Second, SSL_CTX_set_default_verify_paths(conn->ssl.ctx) isn't being
called.  There are no default paths, so many apps couldn't find them
anyway.

Third, even if the callback returns "not ok", the SSL_connect function
returns and the SSL_get_error doesn't say anything about cert errors.
The default callback seems to check things, but doesn't report
anything and doesn't prevent the connection.  As far as I can tell,
the only way to pass the information from the callback to the main
routine is via a global variable and you have to use that to exit
after the call to SSL_connect.

I don't know what the historic reasons for doing things a particular
way, but I would suggest the following (in order of importance):

1. Install the certs by default, or if there are nontechnical reasons
not to, add something prominent to the readmes and make process so
that the certs directory will be populated by the users or the
distributor creators.

1a. Add the rehash function to the tools/apps that are installed.

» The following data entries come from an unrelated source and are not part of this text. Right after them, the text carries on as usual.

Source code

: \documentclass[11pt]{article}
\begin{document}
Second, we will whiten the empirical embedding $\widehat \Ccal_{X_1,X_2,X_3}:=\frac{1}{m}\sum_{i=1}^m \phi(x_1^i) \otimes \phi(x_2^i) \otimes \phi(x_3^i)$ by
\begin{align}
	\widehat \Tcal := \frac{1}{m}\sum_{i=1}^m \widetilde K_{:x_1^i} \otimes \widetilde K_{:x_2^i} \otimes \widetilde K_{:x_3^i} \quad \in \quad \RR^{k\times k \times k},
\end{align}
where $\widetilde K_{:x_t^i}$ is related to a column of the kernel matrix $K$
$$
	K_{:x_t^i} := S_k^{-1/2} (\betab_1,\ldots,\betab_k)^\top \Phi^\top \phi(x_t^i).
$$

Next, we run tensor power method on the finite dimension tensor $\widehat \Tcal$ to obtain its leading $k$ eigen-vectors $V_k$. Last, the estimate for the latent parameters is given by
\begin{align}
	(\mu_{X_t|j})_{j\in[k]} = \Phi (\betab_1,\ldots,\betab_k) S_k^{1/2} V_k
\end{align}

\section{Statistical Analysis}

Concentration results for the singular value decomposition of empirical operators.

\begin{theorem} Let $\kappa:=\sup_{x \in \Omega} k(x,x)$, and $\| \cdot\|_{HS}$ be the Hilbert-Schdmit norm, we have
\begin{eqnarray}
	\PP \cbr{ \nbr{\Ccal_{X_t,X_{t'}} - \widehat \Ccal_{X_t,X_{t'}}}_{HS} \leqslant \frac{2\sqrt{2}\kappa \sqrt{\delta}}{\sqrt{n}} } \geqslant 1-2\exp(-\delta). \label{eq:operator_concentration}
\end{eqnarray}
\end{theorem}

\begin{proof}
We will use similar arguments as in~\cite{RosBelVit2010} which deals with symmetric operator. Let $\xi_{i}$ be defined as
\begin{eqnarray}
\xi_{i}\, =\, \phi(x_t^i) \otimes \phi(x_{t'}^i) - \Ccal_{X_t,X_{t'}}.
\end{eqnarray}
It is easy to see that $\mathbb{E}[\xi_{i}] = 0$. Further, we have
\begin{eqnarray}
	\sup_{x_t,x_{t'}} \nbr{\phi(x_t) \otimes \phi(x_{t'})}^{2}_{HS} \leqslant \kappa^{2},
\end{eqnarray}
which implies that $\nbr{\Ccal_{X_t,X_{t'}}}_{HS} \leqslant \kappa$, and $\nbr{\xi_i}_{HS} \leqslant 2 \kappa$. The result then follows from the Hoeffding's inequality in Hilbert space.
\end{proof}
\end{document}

1b. Create an "add-on" archive for just the certs directory or
certs.pem file so no rebuilds would be necessary.

Without 1, even if everything is fixed on the app level, it would just
render the application unusable in most cases.  This might be the
reason most applications don't bother to check security - they can't.

2. Have SSL_connect FAIL UNLESS a non-default verify callback forces
ok to be true.  Have the default verify callback check the cert chain
properly.

Here, the idea is that with anything to do with security, the best
thing to do is to fail unless explicitly told not to.  Either it can
be done once here, or every app using it for browsing will need
fixing.

3. (this would be optional, but it would break more things if not
done) Make the default paths load upon context creation, have the user
set these to NULL if that is what is wanted.

With these three things, the existing programs would work and be
secure by default.

I would be open to any better way of fixing all the apps currently
using OpenSSL to access secure web sites without being secure.

I also may be wrong on some of the above.  I basically implemented the
dnsspoof version and worked to fix the sources for lynx and curl and
found that I needed to do things beyond fixing the source.